• _Exercise directions_
All the data must be output exactly as given.

• _Source data_

###

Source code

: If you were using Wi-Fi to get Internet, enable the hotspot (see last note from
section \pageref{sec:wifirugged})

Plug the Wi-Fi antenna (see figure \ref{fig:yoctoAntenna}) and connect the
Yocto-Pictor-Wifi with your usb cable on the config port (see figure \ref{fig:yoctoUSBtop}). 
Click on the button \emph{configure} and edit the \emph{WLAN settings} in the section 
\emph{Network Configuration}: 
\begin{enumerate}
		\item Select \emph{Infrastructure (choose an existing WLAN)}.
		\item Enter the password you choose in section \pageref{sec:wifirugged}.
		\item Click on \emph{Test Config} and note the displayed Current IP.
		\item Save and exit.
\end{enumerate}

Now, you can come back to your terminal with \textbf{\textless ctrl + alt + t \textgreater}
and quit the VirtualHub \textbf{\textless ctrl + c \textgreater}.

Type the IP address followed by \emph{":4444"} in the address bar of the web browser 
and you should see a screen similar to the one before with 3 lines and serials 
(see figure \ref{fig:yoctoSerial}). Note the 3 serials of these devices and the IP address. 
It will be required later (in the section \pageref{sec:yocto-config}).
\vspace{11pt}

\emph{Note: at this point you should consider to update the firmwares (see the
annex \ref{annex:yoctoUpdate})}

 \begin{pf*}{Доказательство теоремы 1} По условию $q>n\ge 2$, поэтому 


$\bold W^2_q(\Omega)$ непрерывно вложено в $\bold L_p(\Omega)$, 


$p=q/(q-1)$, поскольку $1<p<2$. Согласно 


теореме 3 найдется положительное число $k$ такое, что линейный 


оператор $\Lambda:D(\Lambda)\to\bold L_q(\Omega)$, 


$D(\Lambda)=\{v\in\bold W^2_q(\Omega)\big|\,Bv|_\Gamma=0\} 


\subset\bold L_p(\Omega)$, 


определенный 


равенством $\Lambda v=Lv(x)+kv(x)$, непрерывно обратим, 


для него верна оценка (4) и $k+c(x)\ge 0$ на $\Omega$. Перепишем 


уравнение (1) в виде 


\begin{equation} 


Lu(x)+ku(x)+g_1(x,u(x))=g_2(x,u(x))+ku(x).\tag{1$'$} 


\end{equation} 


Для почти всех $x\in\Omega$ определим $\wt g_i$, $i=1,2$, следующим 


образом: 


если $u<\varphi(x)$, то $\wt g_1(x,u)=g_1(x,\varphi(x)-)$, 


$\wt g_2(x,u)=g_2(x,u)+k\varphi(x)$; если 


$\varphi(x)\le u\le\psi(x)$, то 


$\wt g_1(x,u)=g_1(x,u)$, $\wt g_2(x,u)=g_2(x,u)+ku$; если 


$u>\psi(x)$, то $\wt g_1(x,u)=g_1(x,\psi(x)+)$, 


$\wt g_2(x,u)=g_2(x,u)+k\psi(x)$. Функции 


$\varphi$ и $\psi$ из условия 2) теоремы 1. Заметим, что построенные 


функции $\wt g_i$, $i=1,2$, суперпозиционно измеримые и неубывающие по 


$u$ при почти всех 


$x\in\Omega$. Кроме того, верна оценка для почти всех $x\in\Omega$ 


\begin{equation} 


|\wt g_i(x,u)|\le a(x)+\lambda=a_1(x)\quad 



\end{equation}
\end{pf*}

###

• _Exercise result_
Source code

: If you were using Wi-Fi to get Internet, enable the hotspot (see last note from
section \pageref{sec:wifirugged})

Plug the Wi-Fi antenna (see figure \ref{fig:yoctoAntenna}) and connect the
Yocto-Pictor-Wifi with your usb cable on the config port (see figure \ref{fig:yoctoUSBtop}). 
Click on the button \emph{configure} and edit the \emph{WLAN settings} in the section 
\emph{Network Configuration}: 
\begin{enumerate}
		\item Select \emph{Infrastructure (choose an existing WLAN)}.
		\item Enter the password you choose in section \pageref{sec:wifirugged}.
		\item Click on \emph{Test Config} and note the displayed Current IP.
		\item Save and exit.
\end{enumerate}

Now, you can come back to your terminal with \textbf{\textless ctrl + alt + t \textgreater}
and quit the VirtualHub \textbf{\textless ctrl + c \textgreater}.

Type the IP address followed by \emph{":4444"} in the address bar of the web browser 
and you should see a screen similar to the one before with 3 lines and serials 
(see figure \ref{fig:yoctoSerial}). Note the 3 serials of these devices and the IP address. 
It will be required later (in the section \pageref{sec:yocto-config}).
\vspace{11pt}

\emph{Note: at this point you should consider to update the firmwares (see the
annex \ref{annex:yoctoUpdate})}

 \begin{pf*}{Доказательство теоремы 1} По условию $q>n\ge 2$, поэтому 


$\bold W^2_q(\Omega)$ непрерывно вложено в $\bold L_p(\Omega)$, 


$p=q/(q-1)$, поскольку $1<p<2$. Согласно 


теореме 3 найдется положительное число $k$ такое, что линейный 


оператор $\Lambda:D(\Lambda)\to\bold L_q(\Omega)$, 


$D(\Lambda)=\{v\in\bold W^2_q(\Omega)\big|\,Bv|_\Gamma=0\} 


\subset\bold L_p(\Omega)$, 


определенный 


равенством $\Lambda v=Lv(x)+kv(x)$, непрерывно обратим, 


для него верна оценка (4) и $k+c(x)\ge 0$ на $\Omega$. Перепишем 


уравнение (1) в виде 


\begin{equation} 


Lu(x)+ku(x)+g_1(x,u(x))=g_2(x,u(x))+ku(x).\tag{1$'$} 


\end{equation} 


Для почти всех $x\in\Omega$ определим $\wt g_i$, $i=1,2$, следующим 


образом: 


если $u<\varphi(x)$, то $\wt g_1(x,u)=g_1(x,\varphi(x)-)$, 


$\wt g_2(x,u)=g_2(x,u)+k\varphi(x)$; если 


$\varphi(x)\le u\le\psi(x)$, то 


$\wt g_1(x,u)=g_1(x,u)$, $\wt g_2(x,u)=g_2(x,u)+ku$; если 


$u>\psi(x)$, то $\wt g_1(x,u)=g_1(x,\psi(x)+)$, 


$\wt g_2(x,u)=g_2(x,u)+k\psi(x)$. Функции 


$\varphi$ и $\psi$ из условия 2) теоремы 1. Заметим, что построенные 


функции $\wt g_i$, $i=1,2$, суперпозиционно измеримые и неубывающие по 


$u$ при почти всех 


$x\in\Omega$. Кроме того, верна оценка для почти всех $x\in\Omega$ 


\begin{equation} 


|\wt g_i(x,u)|\le a(x)+\lambda=a_1(x)\quad 



\end{equation}
\end{pf*}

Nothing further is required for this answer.